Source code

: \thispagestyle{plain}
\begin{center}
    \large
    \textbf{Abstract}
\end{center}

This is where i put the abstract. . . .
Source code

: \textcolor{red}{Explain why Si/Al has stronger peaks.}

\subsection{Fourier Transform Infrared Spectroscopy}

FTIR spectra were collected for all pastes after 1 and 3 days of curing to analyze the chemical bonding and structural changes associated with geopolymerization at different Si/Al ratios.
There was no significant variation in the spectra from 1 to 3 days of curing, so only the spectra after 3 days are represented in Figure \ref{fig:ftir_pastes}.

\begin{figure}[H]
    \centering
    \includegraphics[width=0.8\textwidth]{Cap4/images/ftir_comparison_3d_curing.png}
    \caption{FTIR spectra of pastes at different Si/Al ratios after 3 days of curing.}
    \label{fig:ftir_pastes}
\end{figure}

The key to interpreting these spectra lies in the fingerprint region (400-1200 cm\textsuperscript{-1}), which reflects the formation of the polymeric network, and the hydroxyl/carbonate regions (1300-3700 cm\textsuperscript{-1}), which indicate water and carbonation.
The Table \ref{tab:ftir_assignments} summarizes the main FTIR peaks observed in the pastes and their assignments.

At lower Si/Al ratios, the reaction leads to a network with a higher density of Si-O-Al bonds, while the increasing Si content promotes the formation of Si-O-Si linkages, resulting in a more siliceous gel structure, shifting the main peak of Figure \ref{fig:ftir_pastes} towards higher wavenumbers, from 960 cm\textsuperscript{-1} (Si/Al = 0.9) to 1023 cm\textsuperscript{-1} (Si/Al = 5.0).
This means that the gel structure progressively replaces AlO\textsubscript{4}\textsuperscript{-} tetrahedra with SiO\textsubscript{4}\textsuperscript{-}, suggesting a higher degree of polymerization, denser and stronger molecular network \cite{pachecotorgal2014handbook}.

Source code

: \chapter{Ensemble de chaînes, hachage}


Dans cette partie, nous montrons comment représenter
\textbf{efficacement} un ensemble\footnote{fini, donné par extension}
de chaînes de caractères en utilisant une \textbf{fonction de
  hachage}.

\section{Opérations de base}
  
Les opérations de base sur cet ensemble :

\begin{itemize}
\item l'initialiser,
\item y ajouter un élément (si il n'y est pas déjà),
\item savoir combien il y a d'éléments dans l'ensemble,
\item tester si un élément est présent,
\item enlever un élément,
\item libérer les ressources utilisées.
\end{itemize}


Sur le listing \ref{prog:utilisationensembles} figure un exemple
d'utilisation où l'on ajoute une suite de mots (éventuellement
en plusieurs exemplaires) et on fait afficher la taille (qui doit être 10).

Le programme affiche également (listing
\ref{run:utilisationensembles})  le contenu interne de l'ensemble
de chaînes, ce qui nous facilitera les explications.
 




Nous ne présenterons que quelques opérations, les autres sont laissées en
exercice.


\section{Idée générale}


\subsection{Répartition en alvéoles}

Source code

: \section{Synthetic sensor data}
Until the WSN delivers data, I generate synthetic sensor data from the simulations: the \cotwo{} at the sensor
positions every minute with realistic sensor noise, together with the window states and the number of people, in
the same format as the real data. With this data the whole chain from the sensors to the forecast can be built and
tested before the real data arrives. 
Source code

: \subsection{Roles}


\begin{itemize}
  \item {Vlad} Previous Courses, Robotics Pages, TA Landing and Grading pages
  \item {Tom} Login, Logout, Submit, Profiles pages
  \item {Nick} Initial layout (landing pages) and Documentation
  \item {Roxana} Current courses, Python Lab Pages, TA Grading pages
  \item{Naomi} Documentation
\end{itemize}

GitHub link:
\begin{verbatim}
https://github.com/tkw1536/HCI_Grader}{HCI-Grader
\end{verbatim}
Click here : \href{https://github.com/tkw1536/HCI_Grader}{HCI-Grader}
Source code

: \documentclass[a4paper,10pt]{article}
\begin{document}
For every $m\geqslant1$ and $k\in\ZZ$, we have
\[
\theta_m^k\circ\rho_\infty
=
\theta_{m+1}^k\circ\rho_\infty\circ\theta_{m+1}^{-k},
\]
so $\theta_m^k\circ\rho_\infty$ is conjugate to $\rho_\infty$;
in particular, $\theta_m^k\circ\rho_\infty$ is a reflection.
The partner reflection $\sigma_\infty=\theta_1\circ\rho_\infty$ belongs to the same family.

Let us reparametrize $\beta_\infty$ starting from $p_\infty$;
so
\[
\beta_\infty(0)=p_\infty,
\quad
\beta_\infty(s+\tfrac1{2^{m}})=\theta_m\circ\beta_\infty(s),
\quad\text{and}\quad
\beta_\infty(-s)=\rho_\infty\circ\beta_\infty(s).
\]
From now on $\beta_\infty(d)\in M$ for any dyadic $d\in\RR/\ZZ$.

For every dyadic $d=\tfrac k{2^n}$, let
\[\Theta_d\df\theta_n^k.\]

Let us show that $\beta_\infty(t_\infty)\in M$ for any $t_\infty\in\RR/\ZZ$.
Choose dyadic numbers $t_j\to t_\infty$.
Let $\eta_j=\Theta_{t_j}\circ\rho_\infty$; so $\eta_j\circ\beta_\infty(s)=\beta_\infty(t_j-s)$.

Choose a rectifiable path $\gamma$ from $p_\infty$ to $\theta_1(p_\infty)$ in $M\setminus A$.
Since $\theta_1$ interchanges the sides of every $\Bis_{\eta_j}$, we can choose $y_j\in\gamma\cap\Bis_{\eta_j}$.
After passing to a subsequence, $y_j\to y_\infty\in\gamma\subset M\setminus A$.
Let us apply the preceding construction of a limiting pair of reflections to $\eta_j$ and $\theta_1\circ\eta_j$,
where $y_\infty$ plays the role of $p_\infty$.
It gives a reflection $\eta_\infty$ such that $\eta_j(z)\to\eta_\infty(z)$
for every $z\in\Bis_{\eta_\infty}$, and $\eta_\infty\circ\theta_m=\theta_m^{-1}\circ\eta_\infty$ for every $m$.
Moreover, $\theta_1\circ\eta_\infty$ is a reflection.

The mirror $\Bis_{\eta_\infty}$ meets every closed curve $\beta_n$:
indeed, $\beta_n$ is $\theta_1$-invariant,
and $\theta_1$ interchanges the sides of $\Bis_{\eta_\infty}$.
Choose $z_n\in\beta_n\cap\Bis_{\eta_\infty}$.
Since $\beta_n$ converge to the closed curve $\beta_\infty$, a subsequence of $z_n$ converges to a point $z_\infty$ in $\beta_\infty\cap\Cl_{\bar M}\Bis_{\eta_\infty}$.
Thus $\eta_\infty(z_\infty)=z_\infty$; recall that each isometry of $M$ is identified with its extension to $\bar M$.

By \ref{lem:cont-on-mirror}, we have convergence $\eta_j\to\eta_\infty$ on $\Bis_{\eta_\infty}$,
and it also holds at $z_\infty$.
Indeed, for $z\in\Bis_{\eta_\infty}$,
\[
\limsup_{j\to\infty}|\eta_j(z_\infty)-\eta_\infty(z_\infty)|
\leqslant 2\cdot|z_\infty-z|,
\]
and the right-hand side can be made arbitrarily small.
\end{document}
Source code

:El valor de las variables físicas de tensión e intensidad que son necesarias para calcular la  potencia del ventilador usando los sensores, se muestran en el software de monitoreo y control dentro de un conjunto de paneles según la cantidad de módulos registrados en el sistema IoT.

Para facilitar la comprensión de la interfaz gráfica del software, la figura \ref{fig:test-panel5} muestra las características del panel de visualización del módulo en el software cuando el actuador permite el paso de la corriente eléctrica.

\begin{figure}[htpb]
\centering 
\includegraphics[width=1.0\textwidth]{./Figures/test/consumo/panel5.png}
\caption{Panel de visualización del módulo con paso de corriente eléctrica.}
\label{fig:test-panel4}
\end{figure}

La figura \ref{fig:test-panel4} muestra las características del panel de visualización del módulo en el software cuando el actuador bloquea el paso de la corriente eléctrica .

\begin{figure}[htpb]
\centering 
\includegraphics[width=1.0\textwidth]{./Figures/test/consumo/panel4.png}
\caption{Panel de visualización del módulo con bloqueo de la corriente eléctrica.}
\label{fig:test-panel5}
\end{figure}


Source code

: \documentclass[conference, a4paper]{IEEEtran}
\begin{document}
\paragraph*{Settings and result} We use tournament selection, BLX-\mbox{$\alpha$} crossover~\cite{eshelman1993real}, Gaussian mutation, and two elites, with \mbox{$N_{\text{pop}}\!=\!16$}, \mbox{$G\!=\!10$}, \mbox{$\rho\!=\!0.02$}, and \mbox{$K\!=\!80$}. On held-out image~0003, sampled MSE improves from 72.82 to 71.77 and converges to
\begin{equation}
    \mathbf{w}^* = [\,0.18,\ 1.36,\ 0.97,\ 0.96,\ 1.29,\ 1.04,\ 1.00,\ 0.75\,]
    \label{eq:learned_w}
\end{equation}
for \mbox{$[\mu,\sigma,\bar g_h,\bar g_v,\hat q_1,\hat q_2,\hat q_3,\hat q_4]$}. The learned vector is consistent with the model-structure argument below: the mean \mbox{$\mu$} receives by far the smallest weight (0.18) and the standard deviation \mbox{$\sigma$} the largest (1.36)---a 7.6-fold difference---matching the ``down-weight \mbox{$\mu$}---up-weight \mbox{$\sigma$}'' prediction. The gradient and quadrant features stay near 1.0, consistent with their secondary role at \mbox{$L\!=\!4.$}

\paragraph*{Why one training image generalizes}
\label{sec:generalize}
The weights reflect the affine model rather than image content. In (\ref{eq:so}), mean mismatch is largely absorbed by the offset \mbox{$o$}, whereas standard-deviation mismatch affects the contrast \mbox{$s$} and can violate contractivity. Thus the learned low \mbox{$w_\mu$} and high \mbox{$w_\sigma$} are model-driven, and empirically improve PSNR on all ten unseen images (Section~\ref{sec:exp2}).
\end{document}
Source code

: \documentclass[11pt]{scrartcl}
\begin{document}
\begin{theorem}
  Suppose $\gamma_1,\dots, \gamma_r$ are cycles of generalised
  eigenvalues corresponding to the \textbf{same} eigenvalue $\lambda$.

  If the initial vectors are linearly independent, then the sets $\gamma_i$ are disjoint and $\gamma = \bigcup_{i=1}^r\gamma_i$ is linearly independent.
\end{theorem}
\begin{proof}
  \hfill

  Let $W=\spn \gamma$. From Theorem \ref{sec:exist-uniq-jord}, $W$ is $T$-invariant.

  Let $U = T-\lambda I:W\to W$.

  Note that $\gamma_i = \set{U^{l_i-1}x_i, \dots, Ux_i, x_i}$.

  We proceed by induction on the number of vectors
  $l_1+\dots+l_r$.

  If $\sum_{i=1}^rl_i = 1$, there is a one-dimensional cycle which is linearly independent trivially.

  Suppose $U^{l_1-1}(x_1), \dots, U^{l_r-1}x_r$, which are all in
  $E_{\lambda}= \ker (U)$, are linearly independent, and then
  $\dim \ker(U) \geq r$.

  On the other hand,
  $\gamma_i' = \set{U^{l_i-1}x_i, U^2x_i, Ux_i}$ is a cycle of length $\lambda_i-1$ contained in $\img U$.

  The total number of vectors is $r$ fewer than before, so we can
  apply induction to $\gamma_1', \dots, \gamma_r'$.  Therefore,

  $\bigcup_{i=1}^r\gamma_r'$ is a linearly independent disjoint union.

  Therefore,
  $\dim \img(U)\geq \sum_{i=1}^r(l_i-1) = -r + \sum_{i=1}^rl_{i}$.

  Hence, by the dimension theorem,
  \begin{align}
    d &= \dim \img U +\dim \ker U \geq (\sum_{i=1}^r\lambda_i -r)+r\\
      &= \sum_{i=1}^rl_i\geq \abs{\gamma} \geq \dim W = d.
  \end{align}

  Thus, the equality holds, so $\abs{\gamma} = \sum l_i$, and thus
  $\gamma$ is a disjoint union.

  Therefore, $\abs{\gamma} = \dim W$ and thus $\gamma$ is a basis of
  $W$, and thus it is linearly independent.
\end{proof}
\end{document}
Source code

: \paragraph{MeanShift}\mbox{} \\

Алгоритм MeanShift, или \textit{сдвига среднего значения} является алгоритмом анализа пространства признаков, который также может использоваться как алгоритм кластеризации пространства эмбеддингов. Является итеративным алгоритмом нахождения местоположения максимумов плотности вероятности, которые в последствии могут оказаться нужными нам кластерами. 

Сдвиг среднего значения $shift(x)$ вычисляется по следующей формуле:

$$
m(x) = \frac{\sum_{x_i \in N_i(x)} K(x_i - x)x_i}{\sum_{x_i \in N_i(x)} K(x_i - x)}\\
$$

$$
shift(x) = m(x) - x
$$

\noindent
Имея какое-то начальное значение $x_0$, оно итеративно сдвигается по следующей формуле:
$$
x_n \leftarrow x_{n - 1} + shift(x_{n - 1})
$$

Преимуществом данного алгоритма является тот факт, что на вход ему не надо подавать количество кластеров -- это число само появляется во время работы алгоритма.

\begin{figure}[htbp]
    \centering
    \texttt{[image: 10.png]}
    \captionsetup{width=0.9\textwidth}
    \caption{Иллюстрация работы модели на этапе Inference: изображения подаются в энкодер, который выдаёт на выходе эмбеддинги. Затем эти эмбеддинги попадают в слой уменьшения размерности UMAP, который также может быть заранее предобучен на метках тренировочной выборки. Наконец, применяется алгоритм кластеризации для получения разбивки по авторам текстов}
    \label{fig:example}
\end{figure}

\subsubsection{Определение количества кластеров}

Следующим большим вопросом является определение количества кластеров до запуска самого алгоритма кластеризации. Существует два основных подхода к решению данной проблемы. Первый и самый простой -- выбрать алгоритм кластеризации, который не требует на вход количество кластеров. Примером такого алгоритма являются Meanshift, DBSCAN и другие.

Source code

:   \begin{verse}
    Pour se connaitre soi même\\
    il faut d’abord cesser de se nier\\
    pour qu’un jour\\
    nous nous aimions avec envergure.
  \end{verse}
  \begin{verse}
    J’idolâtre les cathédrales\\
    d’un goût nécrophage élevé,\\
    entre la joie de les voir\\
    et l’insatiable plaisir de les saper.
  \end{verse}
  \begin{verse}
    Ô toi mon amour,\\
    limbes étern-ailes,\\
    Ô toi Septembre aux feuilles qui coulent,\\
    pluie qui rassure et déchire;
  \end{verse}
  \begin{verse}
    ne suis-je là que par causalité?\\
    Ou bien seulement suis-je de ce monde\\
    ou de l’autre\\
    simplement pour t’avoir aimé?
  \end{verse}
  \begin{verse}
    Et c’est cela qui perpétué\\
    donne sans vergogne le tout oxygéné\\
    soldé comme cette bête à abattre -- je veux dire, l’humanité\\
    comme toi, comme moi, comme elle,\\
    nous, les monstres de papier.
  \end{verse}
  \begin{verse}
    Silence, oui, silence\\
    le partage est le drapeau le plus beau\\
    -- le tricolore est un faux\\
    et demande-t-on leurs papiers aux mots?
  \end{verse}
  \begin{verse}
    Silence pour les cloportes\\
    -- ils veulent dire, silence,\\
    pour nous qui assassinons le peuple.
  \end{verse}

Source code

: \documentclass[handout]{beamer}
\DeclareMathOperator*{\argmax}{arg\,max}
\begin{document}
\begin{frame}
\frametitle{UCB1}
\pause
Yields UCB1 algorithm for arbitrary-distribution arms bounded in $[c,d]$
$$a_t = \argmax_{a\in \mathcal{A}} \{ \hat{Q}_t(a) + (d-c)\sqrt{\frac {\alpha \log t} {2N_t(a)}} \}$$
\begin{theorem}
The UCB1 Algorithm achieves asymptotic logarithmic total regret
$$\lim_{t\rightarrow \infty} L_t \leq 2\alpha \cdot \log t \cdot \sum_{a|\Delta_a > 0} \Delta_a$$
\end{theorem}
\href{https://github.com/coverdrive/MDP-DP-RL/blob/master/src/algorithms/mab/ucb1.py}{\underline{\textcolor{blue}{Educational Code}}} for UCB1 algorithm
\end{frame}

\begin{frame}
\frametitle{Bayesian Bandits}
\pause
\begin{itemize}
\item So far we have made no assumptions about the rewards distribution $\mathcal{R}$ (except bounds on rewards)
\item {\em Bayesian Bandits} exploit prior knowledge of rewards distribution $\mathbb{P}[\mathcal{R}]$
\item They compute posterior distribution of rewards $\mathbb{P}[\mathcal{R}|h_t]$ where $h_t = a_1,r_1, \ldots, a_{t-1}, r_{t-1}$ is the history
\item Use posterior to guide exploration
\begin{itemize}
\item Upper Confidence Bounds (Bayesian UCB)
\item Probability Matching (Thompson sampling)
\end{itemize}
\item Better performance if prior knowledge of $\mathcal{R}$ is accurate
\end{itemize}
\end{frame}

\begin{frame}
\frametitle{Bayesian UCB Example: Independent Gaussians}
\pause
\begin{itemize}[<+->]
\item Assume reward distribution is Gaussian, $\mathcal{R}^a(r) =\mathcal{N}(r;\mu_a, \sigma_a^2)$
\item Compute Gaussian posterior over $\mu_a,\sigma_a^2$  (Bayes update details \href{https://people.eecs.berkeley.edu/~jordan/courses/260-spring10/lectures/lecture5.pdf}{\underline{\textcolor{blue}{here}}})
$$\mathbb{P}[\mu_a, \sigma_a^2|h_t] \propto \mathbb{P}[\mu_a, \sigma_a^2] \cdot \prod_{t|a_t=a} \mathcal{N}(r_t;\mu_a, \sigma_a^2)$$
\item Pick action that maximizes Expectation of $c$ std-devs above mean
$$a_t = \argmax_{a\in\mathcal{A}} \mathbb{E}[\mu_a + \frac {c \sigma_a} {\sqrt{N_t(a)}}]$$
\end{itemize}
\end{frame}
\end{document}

*What this task involves:* Please tally the lines above that include the word "apply" and answer with the number by itself.

*Task result:* 2